Several airway diseases share phenotypes of acquired cilia defects or loss of cilia due to squamous metaplasia or other inflammatory remodeling, including CRS [1], chronic obstructive pulmonary disease (COPD) [12, 13], and cystic fibrosis (CF) [14]. Loss of cilia occurs with viral or bacterial infection [2], type-2 inflammation-driven remodeling [15], or smoking [16]. Elucidating how T2R signaling changes as the airway epithelium changes is required to understand airway pathophysiology.
We studied how T2R signaling changes when ciliated cells are de-differentiated or replaced with squamous cells in airway disease. We used airway cell lines as well as primary nasal and bronchial cells. While squamous epithelial cells still express T2Rs, altered intracellular localization of T2R-induced Ca2+ responses, and possibly the T2Rs themselves, contributes to activation of alternative apoptotic signaling involving Ca2+ signaling from the nucleus to mitochondria.
Materials and Methods
All reagents are shown in Supplementary Table S1. More detailed methods are in Supplementary Material.
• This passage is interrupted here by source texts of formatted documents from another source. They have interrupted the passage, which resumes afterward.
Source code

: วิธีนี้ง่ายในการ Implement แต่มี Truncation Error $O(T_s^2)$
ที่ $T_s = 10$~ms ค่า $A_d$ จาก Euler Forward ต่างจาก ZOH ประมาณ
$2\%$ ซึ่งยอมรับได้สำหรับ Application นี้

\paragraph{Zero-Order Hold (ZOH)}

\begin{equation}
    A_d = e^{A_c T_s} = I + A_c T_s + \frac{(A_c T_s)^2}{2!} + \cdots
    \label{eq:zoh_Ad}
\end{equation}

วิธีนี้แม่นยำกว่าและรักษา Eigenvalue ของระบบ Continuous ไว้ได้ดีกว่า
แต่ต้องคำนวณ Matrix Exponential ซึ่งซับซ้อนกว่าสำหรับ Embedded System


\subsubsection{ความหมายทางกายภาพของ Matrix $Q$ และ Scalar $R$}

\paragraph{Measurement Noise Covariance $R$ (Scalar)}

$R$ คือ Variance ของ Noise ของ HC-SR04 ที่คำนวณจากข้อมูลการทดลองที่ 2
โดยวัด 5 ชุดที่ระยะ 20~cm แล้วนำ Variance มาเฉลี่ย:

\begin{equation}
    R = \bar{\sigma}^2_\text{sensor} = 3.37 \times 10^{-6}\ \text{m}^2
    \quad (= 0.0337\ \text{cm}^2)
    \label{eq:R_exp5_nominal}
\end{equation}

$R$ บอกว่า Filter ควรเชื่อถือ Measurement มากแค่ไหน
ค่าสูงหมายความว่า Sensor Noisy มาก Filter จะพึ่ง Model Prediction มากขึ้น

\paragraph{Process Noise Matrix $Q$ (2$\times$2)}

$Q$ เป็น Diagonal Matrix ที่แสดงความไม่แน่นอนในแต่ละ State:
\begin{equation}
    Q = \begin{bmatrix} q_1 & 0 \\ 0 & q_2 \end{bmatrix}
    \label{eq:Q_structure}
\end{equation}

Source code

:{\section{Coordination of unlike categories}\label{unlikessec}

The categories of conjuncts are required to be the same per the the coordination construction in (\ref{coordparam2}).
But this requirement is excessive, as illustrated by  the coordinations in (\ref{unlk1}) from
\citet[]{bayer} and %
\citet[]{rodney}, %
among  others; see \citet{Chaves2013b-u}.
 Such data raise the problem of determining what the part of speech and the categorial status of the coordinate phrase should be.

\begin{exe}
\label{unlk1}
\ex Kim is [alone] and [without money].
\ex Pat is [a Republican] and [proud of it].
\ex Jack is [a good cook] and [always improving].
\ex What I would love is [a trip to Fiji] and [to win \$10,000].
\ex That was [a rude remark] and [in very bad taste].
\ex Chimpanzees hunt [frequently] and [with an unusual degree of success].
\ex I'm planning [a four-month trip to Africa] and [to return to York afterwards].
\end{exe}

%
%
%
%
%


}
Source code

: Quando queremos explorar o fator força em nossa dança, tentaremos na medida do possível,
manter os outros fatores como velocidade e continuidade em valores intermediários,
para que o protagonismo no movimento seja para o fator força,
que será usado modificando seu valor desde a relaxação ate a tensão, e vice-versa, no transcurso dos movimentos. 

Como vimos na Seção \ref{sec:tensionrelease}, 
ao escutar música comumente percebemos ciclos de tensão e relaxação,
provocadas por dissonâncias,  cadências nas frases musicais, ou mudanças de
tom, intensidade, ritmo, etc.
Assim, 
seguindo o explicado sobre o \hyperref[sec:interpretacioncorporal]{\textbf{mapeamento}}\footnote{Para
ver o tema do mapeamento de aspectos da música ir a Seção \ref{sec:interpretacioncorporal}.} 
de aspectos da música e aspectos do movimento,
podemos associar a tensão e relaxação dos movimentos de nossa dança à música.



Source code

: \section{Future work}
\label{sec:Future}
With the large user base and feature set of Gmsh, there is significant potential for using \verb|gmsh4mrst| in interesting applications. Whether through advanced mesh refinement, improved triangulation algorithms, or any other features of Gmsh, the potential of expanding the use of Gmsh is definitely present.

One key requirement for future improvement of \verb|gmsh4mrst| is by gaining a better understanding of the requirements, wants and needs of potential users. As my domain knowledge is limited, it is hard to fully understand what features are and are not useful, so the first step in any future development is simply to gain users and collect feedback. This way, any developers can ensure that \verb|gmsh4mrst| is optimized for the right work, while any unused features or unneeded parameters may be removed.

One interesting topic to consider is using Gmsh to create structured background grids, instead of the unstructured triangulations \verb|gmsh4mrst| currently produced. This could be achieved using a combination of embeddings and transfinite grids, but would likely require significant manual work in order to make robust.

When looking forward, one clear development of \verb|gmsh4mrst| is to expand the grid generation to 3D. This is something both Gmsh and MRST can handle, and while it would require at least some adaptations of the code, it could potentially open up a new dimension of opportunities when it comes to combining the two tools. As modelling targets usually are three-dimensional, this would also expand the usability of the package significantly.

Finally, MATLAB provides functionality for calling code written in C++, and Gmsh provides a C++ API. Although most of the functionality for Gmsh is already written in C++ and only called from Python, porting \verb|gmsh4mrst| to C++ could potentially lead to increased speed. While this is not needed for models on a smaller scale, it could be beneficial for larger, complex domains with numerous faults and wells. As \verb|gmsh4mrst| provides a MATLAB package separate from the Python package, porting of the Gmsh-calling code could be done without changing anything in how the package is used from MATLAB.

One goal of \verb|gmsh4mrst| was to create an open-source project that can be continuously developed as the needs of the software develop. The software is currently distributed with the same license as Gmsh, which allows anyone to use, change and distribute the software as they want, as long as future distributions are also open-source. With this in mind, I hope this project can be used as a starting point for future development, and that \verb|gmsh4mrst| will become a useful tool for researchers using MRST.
Human primary cell culture
Primary sinonasal culture was carried out as described [6, 17]. Institutional review board approval (#800614) and written informed consent was obtained. Tissue was collected from patients ≥18 years of age undergoing surgery for sinonasal disease or trans-nasal approaches to the skull base. Primary cells were obtained through dissociation (1.4 mg/ml pronase; 0.1 mg/ml DNase; 1 hour; 37°C) [3]. Primary normal human bronchial (HBE) cells were from Lonza (Walkerville, MD) cultured in PneumaCult (Stemcell Technologies) plus penicillin/streptomycin. Immortalization with BMI-1 (indicated for some experiments) was carried out as in [18]. For deciliation, (HBE) air liquid interface (ALI) cultures were differentiated for 3 weeks and then either exposed to air or apical submersion for 4 days [17]. Age-matched cultures were compared. TAS2R38 genotyping was previously described [3].
Cell line culture
Cell culture was as described [6, 17] in Minimal Essential Media with Earl’s salts (Gibco; Gaithersburg, MD USA) plus 10% FBS and 1% penicillin/streptomycin (Gibco). RPMI 2650 (nasal squamous carcinoma), BEAS-2B (adenovirus 12-SV40 hybrid immortalized bronchial), A549 (alveolar type II-like carcinoma), HEK293T, NCI-H292 (lung mucoepidermoid carcinoma expressing T2R14 [19]), and Caco-2 (colorectal adenocarcinoma) cells were from ATCC (Manassas, VA USA). 16HBE (SV-40 immortalized bronchial) cells [20] were from D. Gruenert (University of California San Francisco, San Francisco, CA USA). Transfections used Lipofectamine 3000 (ThermoFisher Scientific, Waltham MA). After transfection with shRNA plasmids for either T2R8, T2R10, T2R14, or scramble shRNA for stable expression, Beas2B cells were supplemented with 1 μg/mL puromycin for 1 week and then maintained in 0.2 μg/mL puromycin.
Live Cell Imaging
Unless noted, imaging was as described [6, 17]. For Ca2+, cells were loaded with 5 μM Fura-2-AM or Fluo-8-AM for 1 hour in HEPES-buffered Hank’s Balanced Salt Solution (HBSS) at room temperature in the dark. Cells were loaded with 10 μM DAF-FM diacetate for 1.5 hours. Fura-2 was imaged using an Olympus IX-83 microscope (20x 0.75 NA objective), fluorescence xenon lamp with excitation and emission filter wheels (Sutter Instruments, Novato, CA USA), Orca Flash 4.0 sCMOS camera (Hamamatsu, Tokyo, Japan) and MetaFluor (Molecular Devices, Sunnyvale, CA USA) using a Fura-2 filters (79002-ET, Chroma, Rockingham, VT USA). Imaging of Fluo-8 or DAF-FM used a FITC filter set (49002-ET, Chroma). For nuclear Ca2+ or cAMP, plasmids for G-GECO, R-GECO-nls, Flamindo2 or nls-Flamindo2 were transfected 48 hours prior to imaging. Images were taken with FITC or TRITC filters. Annexin V-FITC was imaged at 10x (0.4 NA).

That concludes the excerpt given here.